Sunday, January 31, 2010

Bad Lieutenant (or what Bernard Sumner has been up to lately)

We all know that NEW ORDER are perhaps one of the best bands to come out of the collective Manchester area and are certainly to be credited with the fusion of dance and rock music. About a year ago I chronicled the various off shoots and one off projects that band has been engaged in when they are not recording as a groups (to date: they include ELECTRONIC, REVENGE, MONACO, THE OTHER TWO, Peter Hook's upcoming FREEBASS as well as stints with A CERTAIN RATIO, THE CHEMICAL BROTHERS and 808 STATE). However, when Peter Hook announced he was opting out of the band, lead singer and guitarist Bernard Sumner had a choice to make. He could continue to use the name and record new music with the remainder of the band (which now consisted of Sumner and a bunch of random guys since Stephen Morris and Gillian Gilbert had already left years ago) or he could pick up a new moniker for his music.

This is often a difficult choice for a band. Their is a certain built in ease with staying with the original name (that and a fan recognition that is usually good for some airplay) but if the music is not up to the standard set by the band's earlier work it will be a disaster. Starting up a new band has a sense of renewal to it, but it carries with it the burden of comparison to the singer's original incarnation. There is no doubt that Sumner's work would be recognizable regardless of what it was called so moving forward with the new name of BAD LIEUTENANT was probably best. But this ain't New Order that's for sure.

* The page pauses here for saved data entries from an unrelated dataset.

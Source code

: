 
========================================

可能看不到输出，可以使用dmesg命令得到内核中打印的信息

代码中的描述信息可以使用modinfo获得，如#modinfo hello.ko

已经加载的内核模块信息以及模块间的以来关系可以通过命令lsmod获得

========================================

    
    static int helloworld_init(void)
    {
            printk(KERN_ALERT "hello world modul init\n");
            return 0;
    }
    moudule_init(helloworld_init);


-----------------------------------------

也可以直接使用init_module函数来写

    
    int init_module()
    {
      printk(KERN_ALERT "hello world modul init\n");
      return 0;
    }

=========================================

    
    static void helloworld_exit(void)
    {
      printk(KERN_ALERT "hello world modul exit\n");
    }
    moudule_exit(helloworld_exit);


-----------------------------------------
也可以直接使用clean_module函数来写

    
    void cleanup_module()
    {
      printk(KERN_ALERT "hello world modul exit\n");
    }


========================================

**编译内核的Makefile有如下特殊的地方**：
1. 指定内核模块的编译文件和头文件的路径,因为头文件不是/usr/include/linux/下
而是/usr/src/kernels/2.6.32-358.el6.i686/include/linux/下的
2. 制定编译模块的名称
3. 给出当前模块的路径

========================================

One can see that if this was the direction the recordings were going why Hook left. The bass lines are pedestrian and the songs are blatant attempts at pop rather than the electronic fused dance hall music of past albums. While some of the songs, most notably "Sink or Swim", "Twist of Fate" and "Dynamo" have a New Order circa "Regret" vibe, the rest of the record plays as a straight forward alternative rock record. When the bass takes the lead, such as "This Is Home" my ear wanted so badly to hear Hook's signature sound instead of the safe and boring sound presented here. One wonders what the songs would have morphed into even in the ELECTRONIC collaboration Sumner had with Johnny Marr which was at least sonically interesting. Sumner clearly has a gift for popcraft and hits on a few nice guitar lines but it could have been so much more. Maybe given time, Sumner will find a sound that is distinct from his work with New Order or Electronic. Although the record is a fine album and is very listenable, I have come to expect more.